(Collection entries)
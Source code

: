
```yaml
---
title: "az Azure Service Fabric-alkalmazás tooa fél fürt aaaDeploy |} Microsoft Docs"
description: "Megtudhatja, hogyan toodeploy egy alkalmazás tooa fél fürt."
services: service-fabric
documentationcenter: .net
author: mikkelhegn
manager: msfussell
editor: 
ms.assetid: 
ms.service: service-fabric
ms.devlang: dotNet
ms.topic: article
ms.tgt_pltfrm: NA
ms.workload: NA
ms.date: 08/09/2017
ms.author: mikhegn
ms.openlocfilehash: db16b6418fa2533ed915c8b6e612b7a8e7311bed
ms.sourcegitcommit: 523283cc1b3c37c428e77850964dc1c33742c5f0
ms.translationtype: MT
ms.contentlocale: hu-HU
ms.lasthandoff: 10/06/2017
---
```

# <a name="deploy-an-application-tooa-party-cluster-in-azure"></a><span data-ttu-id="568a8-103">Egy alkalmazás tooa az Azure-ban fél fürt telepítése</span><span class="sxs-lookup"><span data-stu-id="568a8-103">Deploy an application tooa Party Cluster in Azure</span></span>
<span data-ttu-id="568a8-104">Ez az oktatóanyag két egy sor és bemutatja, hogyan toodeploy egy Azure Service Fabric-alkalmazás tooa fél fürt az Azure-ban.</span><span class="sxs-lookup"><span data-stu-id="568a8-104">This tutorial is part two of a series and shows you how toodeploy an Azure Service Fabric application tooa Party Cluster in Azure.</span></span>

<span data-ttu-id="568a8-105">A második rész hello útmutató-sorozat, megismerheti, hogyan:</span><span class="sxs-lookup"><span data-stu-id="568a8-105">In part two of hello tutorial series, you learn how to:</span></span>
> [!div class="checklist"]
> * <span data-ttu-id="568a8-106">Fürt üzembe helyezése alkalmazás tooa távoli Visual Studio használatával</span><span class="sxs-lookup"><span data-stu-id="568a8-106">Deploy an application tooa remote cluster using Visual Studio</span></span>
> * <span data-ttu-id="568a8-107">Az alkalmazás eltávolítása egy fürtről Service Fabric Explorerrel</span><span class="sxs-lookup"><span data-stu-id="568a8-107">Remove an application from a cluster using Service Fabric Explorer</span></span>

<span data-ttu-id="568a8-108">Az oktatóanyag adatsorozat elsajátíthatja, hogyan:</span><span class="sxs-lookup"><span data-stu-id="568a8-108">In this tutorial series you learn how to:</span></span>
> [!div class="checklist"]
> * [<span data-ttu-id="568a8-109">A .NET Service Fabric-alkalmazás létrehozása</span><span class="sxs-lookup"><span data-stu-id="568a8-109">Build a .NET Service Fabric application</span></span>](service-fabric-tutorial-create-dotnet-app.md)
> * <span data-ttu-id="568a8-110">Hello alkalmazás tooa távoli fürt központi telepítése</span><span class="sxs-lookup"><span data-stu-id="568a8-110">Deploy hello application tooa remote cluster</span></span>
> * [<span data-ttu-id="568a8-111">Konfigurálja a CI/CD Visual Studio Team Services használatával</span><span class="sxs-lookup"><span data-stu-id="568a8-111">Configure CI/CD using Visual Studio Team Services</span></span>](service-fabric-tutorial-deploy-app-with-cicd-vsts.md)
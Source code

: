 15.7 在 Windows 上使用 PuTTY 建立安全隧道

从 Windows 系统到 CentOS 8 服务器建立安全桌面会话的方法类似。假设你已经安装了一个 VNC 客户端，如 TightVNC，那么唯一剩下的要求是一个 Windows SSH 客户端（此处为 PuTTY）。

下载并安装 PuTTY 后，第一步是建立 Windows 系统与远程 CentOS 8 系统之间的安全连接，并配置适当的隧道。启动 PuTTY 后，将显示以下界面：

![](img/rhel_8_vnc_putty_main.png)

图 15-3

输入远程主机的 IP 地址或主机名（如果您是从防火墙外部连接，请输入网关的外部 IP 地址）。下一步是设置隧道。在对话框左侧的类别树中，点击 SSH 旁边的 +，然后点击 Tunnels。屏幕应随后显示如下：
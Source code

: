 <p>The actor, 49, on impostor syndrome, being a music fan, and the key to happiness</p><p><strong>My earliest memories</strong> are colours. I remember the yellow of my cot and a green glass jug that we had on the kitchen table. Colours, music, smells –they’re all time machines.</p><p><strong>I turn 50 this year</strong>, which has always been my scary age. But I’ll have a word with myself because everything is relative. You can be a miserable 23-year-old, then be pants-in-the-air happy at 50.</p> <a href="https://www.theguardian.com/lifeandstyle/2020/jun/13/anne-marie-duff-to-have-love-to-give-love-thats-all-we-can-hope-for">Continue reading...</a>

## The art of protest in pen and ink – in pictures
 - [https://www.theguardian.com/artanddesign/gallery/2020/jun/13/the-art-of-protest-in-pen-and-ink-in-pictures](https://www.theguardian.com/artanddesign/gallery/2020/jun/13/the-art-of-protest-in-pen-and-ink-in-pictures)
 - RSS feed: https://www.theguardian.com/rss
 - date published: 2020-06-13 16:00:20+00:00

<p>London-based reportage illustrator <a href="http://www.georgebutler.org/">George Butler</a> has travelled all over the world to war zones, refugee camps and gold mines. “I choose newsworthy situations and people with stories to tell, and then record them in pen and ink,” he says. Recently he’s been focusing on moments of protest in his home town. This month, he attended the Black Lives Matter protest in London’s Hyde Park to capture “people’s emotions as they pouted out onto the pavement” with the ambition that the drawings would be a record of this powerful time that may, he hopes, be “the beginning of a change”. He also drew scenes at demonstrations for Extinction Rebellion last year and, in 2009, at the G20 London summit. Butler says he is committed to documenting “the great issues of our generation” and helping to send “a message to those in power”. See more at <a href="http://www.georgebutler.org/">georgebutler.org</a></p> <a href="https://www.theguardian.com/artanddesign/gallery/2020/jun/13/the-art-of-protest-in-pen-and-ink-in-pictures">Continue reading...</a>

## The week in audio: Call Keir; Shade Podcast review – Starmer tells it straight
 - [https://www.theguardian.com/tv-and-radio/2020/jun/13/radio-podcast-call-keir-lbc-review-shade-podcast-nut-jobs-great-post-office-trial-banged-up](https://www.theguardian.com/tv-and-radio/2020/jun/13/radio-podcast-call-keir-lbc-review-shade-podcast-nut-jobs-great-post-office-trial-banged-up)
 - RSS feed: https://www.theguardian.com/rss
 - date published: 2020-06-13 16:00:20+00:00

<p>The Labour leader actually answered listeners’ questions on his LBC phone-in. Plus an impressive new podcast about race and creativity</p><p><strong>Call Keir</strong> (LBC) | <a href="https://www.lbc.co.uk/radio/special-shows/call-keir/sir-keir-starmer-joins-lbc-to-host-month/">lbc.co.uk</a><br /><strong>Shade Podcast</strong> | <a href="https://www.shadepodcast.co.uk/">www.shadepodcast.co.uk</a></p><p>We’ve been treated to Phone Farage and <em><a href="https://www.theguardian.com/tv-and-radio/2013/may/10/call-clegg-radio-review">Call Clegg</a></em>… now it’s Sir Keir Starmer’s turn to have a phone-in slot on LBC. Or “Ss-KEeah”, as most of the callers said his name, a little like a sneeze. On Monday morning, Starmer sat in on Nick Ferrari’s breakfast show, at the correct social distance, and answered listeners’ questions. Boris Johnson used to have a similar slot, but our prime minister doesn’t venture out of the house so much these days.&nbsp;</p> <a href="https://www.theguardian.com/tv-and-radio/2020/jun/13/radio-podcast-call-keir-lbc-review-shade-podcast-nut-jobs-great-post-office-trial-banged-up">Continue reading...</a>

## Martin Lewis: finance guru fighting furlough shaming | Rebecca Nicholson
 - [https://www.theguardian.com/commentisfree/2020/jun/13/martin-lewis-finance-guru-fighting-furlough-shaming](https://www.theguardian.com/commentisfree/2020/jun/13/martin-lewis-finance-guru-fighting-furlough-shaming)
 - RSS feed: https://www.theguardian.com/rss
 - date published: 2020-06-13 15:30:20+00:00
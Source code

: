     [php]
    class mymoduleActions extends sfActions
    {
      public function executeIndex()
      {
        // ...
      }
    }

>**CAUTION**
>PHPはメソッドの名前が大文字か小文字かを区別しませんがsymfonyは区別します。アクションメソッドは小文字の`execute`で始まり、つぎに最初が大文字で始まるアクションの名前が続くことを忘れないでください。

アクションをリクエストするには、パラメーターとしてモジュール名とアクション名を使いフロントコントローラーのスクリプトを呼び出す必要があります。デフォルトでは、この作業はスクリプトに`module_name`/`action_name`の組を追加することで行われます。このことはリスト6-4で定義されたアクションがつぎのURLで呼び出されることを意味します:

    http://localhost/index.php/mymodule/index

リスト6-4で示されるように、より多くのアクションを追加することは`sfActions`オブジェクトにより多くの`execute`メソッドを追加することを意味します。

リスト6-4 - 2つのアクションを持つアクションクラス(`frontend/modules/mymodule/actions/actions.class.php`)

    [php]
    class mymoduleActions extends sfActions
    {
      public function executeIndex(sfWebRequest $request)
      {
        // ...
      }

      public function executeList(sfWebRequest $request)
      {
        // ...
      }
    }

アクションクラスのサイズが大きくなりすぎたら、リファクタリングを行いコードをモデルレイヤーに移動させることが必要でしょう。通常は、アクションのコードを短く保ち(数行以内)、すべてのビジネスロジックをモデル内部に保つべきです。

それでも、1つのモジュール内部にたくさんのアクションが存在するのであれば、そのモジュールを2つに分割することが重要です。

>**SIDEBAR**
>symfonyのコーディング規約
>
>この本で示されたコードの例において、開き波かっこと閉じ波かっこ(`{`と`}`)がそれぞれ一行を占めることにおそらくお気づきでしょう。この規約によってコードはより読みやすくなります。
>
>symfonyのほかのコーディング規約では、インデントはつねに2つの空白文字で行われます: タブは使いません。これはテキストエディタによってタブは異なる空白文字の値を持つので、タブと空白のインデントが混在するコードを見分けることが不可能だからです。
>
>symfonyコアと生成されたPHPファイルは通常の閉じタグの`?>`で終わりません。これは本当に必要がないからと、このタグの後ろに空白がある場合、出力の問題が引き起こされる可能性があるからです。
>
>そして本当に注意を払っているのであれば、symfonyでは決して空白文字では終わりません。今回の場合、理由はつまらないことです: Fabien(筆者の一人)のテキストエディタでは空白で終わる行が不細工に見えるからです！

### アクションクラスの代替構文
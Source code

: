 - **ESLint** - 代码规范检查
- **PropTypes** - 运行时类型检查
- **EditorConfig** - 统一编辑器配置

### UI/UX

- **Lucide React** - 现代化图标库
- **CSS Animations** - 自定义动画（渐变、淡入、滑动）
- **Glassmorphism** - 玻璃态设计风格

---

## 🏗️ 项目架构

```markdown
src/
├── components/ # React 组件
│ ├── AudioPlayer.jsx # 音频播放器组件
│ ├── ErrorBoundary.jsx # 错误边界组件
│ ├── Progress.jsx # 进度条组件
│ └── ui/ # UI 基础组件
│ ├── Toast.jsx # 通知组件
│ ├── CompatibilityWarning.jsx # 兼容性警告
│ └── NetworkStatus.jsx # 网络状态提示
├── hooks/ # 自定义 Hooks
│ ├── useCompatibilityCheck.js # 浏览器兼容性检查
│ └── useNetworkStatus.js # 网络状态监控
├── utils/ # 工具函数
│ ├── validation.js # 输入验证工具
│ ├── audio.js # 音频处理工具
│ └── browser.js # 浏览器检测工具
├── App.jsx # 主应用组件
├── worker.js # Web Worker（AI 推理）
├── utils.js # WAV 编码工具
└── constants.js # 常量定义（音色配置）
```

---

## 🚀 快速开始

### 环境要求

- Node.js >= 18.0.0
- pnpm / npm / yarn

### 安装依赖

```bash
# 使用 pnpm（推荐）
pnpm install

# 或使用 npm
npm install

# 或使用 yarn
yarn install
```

• [TO DO] Check each line of the data above for the word "remote" and copy the ones where it is found.

• [REPLY]
> * <span data-ttu-id="568a8-106">Fürt üzembe helyezése alkalmazás tooa távoli Visual Studio használatával</span><span class="sxs-lookup"><span data-stu-id="568a8-106">Deploy an application tooa remote cluster using Visual Studio</span></span>
> * <span data-ttu-id="568a8-110">Hello alkalmazás tooa távoli fürt központi telepítése</span><span class="sxs-lookup"><span data-stu-id="568a8-110">Deploy hello application tooa remote cluster</span></span>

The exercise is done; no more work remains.